Plain-text document sources

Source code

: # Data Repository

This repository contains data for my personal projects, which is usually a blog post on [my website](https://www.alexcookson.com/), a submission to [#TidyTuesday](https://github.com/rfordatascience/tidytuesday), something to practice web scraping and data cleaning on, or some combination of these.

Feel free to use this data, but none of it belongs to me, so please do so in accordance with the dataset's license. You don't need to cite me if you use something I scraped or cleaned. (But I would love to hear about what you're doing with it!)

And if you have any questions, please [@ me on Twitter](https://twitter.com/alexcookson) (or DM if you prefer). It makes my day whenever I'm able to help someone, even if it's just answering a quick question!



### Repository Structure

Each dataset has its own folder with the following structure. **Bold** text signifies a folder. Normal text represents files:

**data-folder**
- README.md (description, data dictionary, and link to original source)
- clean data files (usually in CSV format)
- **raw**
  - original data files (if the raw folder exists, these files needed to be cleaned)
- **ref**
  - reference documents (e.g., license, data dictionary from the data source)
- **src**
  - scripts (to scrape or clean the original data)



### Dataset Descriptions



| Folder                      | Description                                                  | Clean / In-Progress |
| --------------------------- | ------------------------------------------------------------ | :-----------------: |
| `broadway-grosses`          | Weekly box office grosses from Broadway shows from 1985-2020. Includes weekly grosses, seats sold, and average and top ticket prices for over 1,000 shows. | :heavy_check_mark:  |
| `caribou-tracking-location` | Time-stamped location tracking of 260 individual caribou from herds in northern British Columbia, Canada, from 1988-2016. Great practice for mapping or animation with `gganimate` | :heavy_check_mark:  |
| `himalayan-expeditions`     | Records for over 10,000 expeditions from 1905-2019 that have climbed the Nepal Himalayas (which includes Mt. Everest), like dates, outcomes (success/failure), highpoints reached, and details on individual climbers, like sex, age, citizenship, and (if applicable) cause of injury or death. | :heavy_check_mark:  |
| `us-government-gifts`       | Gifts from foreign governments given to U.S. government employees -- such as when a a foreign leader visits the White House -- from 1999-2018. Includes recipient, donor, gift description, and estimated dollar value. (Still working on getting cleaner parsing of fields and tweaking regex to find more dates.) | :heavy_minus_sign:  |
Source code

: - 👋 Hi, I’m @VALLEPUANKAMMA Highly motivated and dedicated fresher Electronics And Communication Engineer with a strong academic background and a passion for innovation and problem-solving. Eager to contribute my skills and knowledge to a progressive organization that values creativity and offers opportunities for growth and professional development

**Directions for this task**
Every line above that includes the string "dictionary" needs to be copied.

**Output of the exercise**
- README.md (description, data dictionary, and link to original source)
  - reference documents (e.g., license, data dictionary from the data source)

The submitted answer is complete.